Bootstrapping Hawaii

Forum: SSI-List
Thread: Bootstrapping Hawaii

# 18236 byIan Woollard on Sept. 10, 2003, 6:43 p.m.
Member since 2022-08-22

I would be intersted in your take on the fact that has so often been
stated, which is that fuel costs are but a minor cost component of
the journey. Why are they an impediment to furthr development of sub-
orbital transport if the fuel costs can be offset by faster turnover
of flights thus increasing utilization of the expensive hardware and
by being able to charge some degree of premium for the ticket.
They are a problem for suborbital because airflight costs are currently approaching the cost of fuel (perhaps a factor of 2 or so currently). Orbital costs, and suborbital costs are much, much higher. But what I'm saying is that it's unlikely that suborbital will ever compete with airflight, even if the suborbital costs fall down just to the fuel costs because the fuel costs are so much higher than the airflight costs. But what I'm saying is that it's unlikely that suborbital can ever to compete with airflight, even if the suborbital costs fall down just to the fuel costs; because the fuel used is determined by the physics of these vehicles. Also, if sonic booms are a problem, why aren't they are problem for
sub-orbital tourism and orbital tourism?
They are. However for those cases you can operate from certain carefully chosen sites which mitigates the problem (in the extreme- operate from the sea). But they still are a problem to a degree. The Shuttle throws off sonic booms across America as it reenters. People mostly put up with it because it is relatively rare.

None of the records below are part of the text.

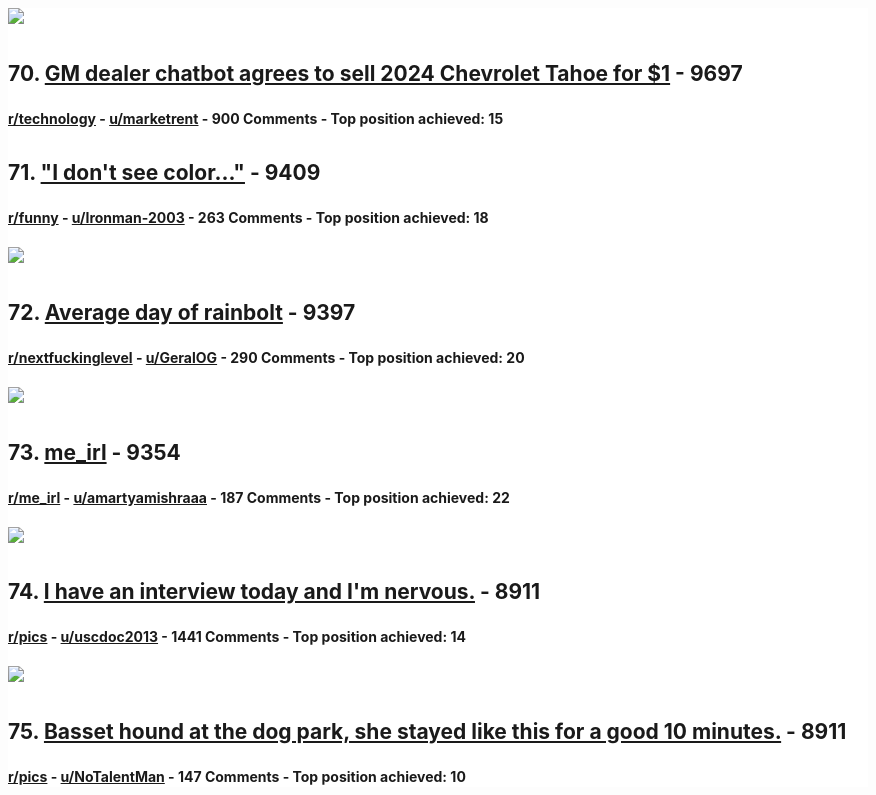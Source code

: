<a href="https://i.redd.it/e4rz3x9xta7c1.jpeg"><img src="https://b.thumbs.redditmedia.com/1eyWl_RQFR6FWQxoLk6-TvxGhx6UnrlURc-x97EaFjc.jpg"></img></a>

## 70. [GM dealer chatbot agrees to sell 2024 Chevrolet Tahoe for $1](http://reddit.com/r/technology/comments/18m6xbk/gm_dealer_chatbot_agrees_to_sell_2024_chevrolet/) - 9697
#### [r/technology](http://reddit.com/r/technology) - [u/marketrent](http://reddit.com/u/marketrent) - 900 Comments - Top position achieved: 15

## 71. ["I don't see color..."](http://reddit.com/r/funny/comments/18lx6yw/i_dont_see_color/) - 9409
#### [r/funny](http://reddit.com/r/funny) - [u/Ironman-2003](http://reddit.com/u/Ironman-2003) - 263 Comments - Top position achieved: 18

<a href="https://v.redd.it/flglr6x7q77c1"><img src="https://external-preview.redd.it/MnM3cXdkOXRxNzdjMd9UWzqmreJ68_L3SHQw4Ryq9JM6NibnEpa2cRrf2EUb.png?width=140&amp;height=140&amp;crop=140:140,smart&amp;format=jpg&amp;v=enabled&amp;lthumb=true&amp;s=c7297443d46b60b465e7098fee832c7279d46a98"></img></a>

## 72. [Average day of rainbolt](http://reddit.com/r/nextfuckinglevel/comments/18mcbu6/average_day_of_rainbolt/) - 9397
#### [r/nextfuckinglevel](http://reddit.com/r/nextfuckinglevel) - [u/GeralOG](http://reddit.com/u/GeralOG) - 290 Comments - Top position achieved: 20

<a href="https://v.redd.it/p0n6zj7afb7c1"><img src="https://external-preview.redd.it/Z3ozdW5ndzlmYjdjMbVXWtFayM98I8wKP5YMoVyIL4HudekKPpgMBXgp3u9C.png?width=140&amp;height=140&amp;crop=140:140,smart&amp;format=jpg&amp;v=enabled&amp;lthumb=true&amp;s=6fbc742cbd8dff377197446f5b45857f6c86e898"></img></a>

## 73. [me_irl](http://reddit.com/r/me_irl/comments/18m727u/me_irl/) - 9354
#### [r/me_irl](http://reddit.com/r/me_irl) - [u/amartyamishraaa](http://reddit.com/u/amartyamishraaa) - 187 Comments - Top position achieved: 22

<a href="https://i.redd.it/s0kxc07qba7c1.jpeg"><img src="https://b.thumbs.redditmedia.com/d_qa7U9xu7AX3ekHFlsPmpcdGLv_X4xopWlawsQf-cg.jpg"></img></a>

## 74. [I have an interview today and I'm nervous.](http://reddit.com/r/pics/comments/18mc4u6/i_have_an_interview_today_and_im_nervous/) - 8911
#### [r/pics](http://reddit.com/r/pics) - [u/uscdoc2013](http://reddit.com/u/uscdoc2013) - 1441 Comments - Top position achieved: 14

<a href="https://i.redd.it/db7y84qtdb7c1.png"><img src="https://b.thumbs.redditmedia.com/RHtt351G5IwfjpE1P926QPw12-0Nj_0SWyILS9tsPXc.jpg"></img></a>

## 75. [Basset hound at the dog park, she stayed like this for a good 10 minutes.](http://reddit.com/r/pics/comments/18mgsh8/basset_hound_at_the_dog_park_she_stayed_like_this/) - 8911
#### [r/pics](http://reddit.com/r/pics) - [u/NoTalentMan](http://reddit.com/u/NoTalentMan) - 147 Comments - Top position achieved: 10
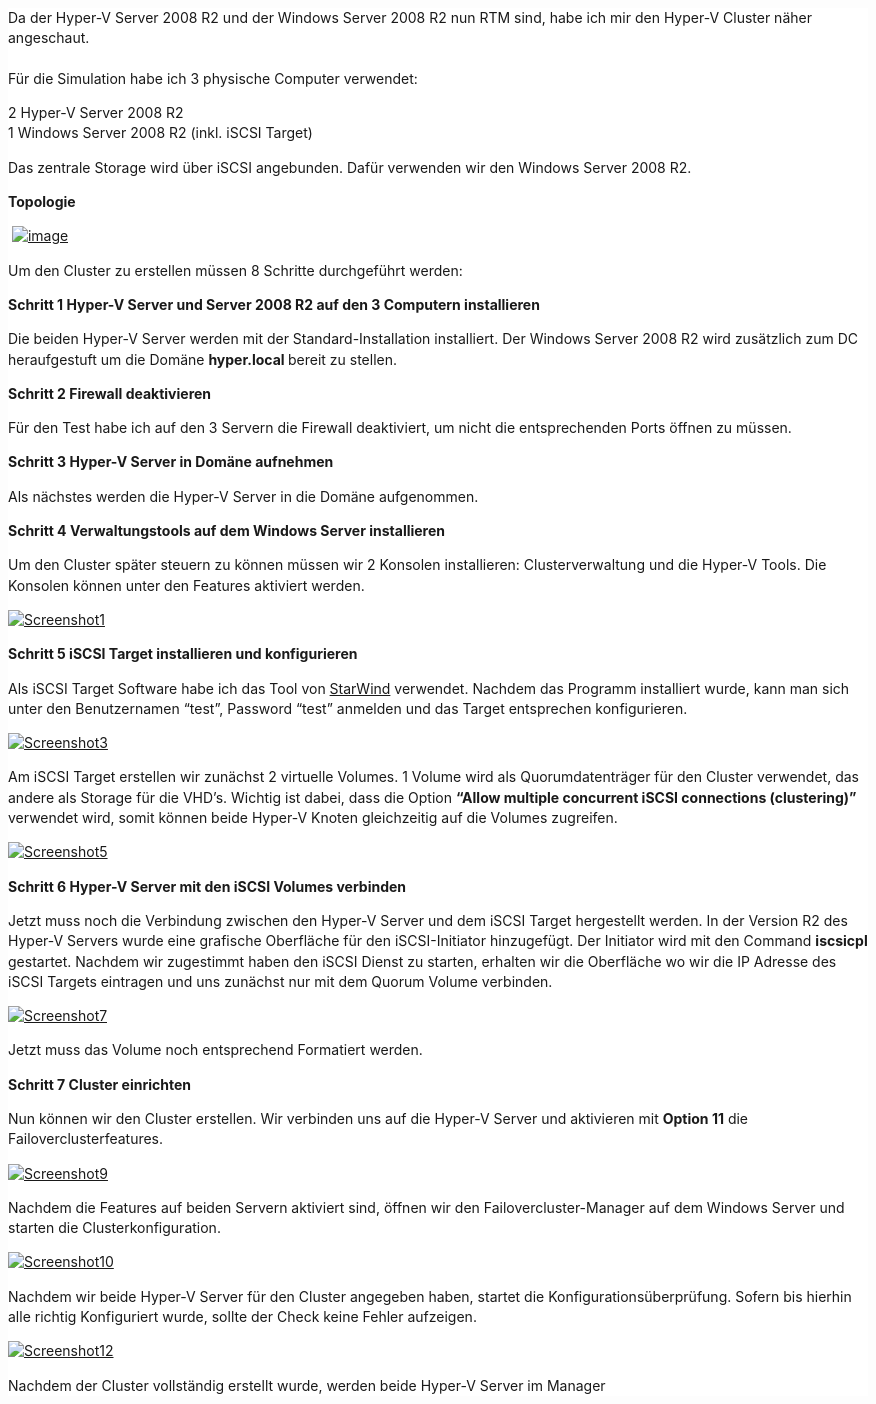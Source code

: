 <p>Da der Hyper-V Server 2008 R2 und der Windows Server 2008 R2 nun RTM sind, habe ich mir den Hyper-V Cluster näher angeschaut.    <br />    <br />Für die Simulation habe ich 3 physische Computer verwendet:</p>  <p>2 Hyper-V Server 2008 R2   <br />1 Windows Server 2008 R2 (inkl. iSCSI Target)</p>  <p>Das zentrale Storage wird über iSCSI angebunden. Dafür verwenden wir den Windows Server 2008 R2.</p>  <p><strong>Topologie</strong></p>  <p>&#160;<a href="/assets/archive/image_59.png" target="_blank"><img style="border-bottom: 0px; border-left: 0px; display: inline; border-top: 0px; border-right: 0px" title="image" border="0" alt="image" src="/assets/archive/image_thumb_59.png" width="244" height="128" /></a> </p>  <p>Um den Cluster zu erstellen müssen 8 Schritte durchgeführt werden:</p>  <p><strong>Schritt 1 Hyper-V Server und Server 2008 R2 auf den 3 Computern installieren</strong></p>  <p>Die beiden Hyper-V Server werden mit der Standard-Installation installiert. Der Windows Server 2008 R2 wird zusätzlich zum DC heraufgestuft um die Domäne <strong>hyper.local </strong>bereit zu stellen.</p>  <p><strong>Schritt 2 Firewall deaktivieren</strong></p>  <p>Für den Test habe ich auf den 3 Servern die Firewall deaktiviert, um nicht die entsprechenden Ports öffnen zu müssen.</p>  <p><strong>Schritt 3 Hyper-V Server in Domäne aufnehmen</strong></p>  <p>Als nächstes werden die Hyper-V Server in die Domäne aufgenommen.</p>  <p><strong>Schritt 4 Verwaltungstools auf dem Windows Server installieren</strong></p>  <p>Um den Cluster später steuern zu können müssen wir 2 Konsolen installieren: Clusterverwaltung und die Hyper-V Tools. Die Konsolen können unter den Features aktiviert werden.</p>  <p><a href="/assets/archive/Screenshot1.png" target="_blank"><img style="border-bottom: 0px; border-left: 0px; display: inline; border-top: 0px; border-right: 0px" title="Screenshot1" border="0" alt="Screenshot1" src="/assets/archive/Screenshot1_thumb.png" width="244" height="181" /></a> </p>  <p><strong>Schritt 5 iSCSI Target installieren und konfigurieren</strong></p>  <p>Als iSCSI Target Software habe ich das Tool von <a href="http://www.starwindsoftware.com/Free-Trial?_kk=iscsi%20target&amp;_kt=637ad5a7-0cc9-4eb7-995a-32c7ec208e7a&amp;gclid=CKLk_NSEwpwCFQcTzAod3S7xtw" target="_blank">StarWind</a> verwendet. Nachdem das Programm installiert wurde, kann man sich unter den Benutzernamen “test”, Password “test” anmelden und das Target entsprechen konfigurieren.</p>  <p><a href="/assets/archive/Screenshot3.png" target="_blank"><img style="border-bottom: 0px; border-left: 0px; display: inline; border-top: 0px; border-right: 0px" title="Screenshot3" border="0" alt="Screenshot3" src="/assets/archive/Screenshot3_thumb.png" width="244" height="98" /></a></p>  <p>Am iSCSI Target erstellen wir zunächst 2 virtuelle Volumes. 1 Volume wird als Quorumdatenträger für den Cluster verwendet, das andere als Storage für die VHD’s. Wichtig ist dabei, dass die Option <strong>“Allow multiple concurrent iSCSI connections (clustering)”</strong> verwendet wird, somit können beide Hyper-V Knoten gleichzeitig auf die Volumes zugreifen.</p>  <p><a href="/assets/archive/Screenshot5.png" target="_blank"><img style="border-bottom: 0px; border-left: 0px; display: inline; border-top: 0px; border-right: 0px" title="Screenshot5" border="0" alt="Screenshot5" src="/assets/archive/Screenshot5_thumb.png" width="244" height="189" /></a></p>  <p><strong>Schritt 6 Hyper-V Server mit den iSCSI Volumes verbinden</strong></p>  <p>Jetzt muss noch die Verbindung zwischen den Hyper-V Server und dem iSCSI Target hergestellt werden. In der Version R2 des Hyper-V Servers wurde eine grafische Oberfläche für den iSCSI-Initiator hinzugefügt. Der Initiator wird mit den Command <strong>iscsicpl</strong> gestartet. Nachdem wir zugestimmt haben den iSCSI Dienst zu starten, erhalten wir die Oberfläche wo wir die IP Adresse des iSCSI Targets eintragen und uns zunächst nur mit dem Quorum Volume verbinden.</p>  <p><a href="/assets/archive/Screenshot7.png" target="_blank"><img style="border-bottom: 0px; border-left: 0px; display: inline; border-top: 0px; border-right: 0px" title="Screenshot7" border="0" alt="Screenshot7" src="/assets/archive/Screenshot7_thumb.png" width="175" height="244" /></a></p>  <p>Jetzt muss das Volume noch entsprechend Formatiert werden.</p>  <p><strong>Schritt 7 Cluster einrichten</strong></p>  <p>Nun können wir den Cluster erstellen. Wir verbinden uns auf die Hyper-V Server und aktivieren mit <strong>Option 11</strong> die Failoverclusterfeatures.</p>  <p><a href="/assets/archive/Screenshot9.png" target="_blank"><img style="border-bottom: 0px; border-left: 0px; display: inline; border-top: 0px; border-right: 0px" title="Screenshot9" border="0" alt="Screenshot9" src="/assets/archive/Screenshot9_thumb.png" width="244" height="123" /></a></p>  <p>Nachdem die Features auf beiden Servern aktiviert sind, öffnen wir den Failovercluster-Manager auf dem Windows Server und starten die Clusterkonfiguration.</p>  <p><a href="/assets/archive/Screenshot10.png" target="_blank"><img style="border-bottom: 0px; border-left: 0px; display: inline; border-top: 0px; border-right: 0px" title="Screenshot10" border="0" alt="Screenshot10" src="/assets/archive/Screenshot10_thumb.png" width="244" height="200" /></a></p>  <p>Nachdem wir beide Hyper-V Server für den Cluster angegeben haben, startet die Konfigurationsüberprüfung. Sofern bis hierhin alle richtig Konfiguriert wurde, sollte der Check keine Fehler aufzeigen.</p>  <p><a href="/assets/archive/Screenshot12.png" target="_blank"><img style="border-bottom: 0px; border-left: 0px; display: inline; border-top: 0px; border-right: 0px" title="Screenshot12" border="0" alt="Screenshot12" src="/assets/archive/Screenshot12_thumb.png" width="244" height="171" /></a>&#160; </p>  <p>Nachdem der Cluster vollständig erstellt wurde, werden beide Hyper-V Server im Manager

>> I don't agree. I do personally know some people that have built a
>> liquid fuelled rocket engine and lit it several thousand times. It
>> has never exploded.
>
> Well I don't see where we can go from here. I've flown hundreds of
> thousands of miles on planes and I've never been involved in a crash.
> Others have though. What does this tell us?
The standard rule of thumb is that the reliability of rocket engines is such that they catastrophically fail about 0.2% of the time. However, this particular rocket engine was designed for reliability and has lit many more times more often than that; and has not failed. The clear implication is that there is no inherent unreliability in rocketry.
> I don't know enough about Soyuz to comment intelligently. Didn't they
> just have a landing malfunction a few months back?
Yup guidance system failed. The backup system kicked in, as designed. You'll notice that everyone was fine. Some people have compared this to the Shuttle failure...
> If the Russians were smart about they'd first determine the price
> elasticity associated with price reductions. It one outcome it may
> not make economic sense to lower prices because the expected increase
> in launches may not offset the reduced income.
They're not stupid or they wouldn't be making rockets.
> Competition would be a welcome turn of events.
Yes.
> Very true, but is the US legal system from a century ago the same in
> character as it is today? And for that matter, are the citizen's of
> today more or less litigious than a century ago? Didn't a judge just
> approve lawsuits against the airlines and Boeing on the expectation
> that they should have known that boxcutters could have been used to
> take over a plane and fly it into a building. I hold the opinion that
> this type of ruling wouldn't have been issued a century ago.
If that is a big problem, then flights will not go from American soil or will not be run by American companies. Still, the airlines have this mostly but not completely sorted- they face a similar sort of issue. Basically paying up a largeish sum of money, no questions asked, goes a long way to head off these sorts of problems. But it doesn't always work as we see here.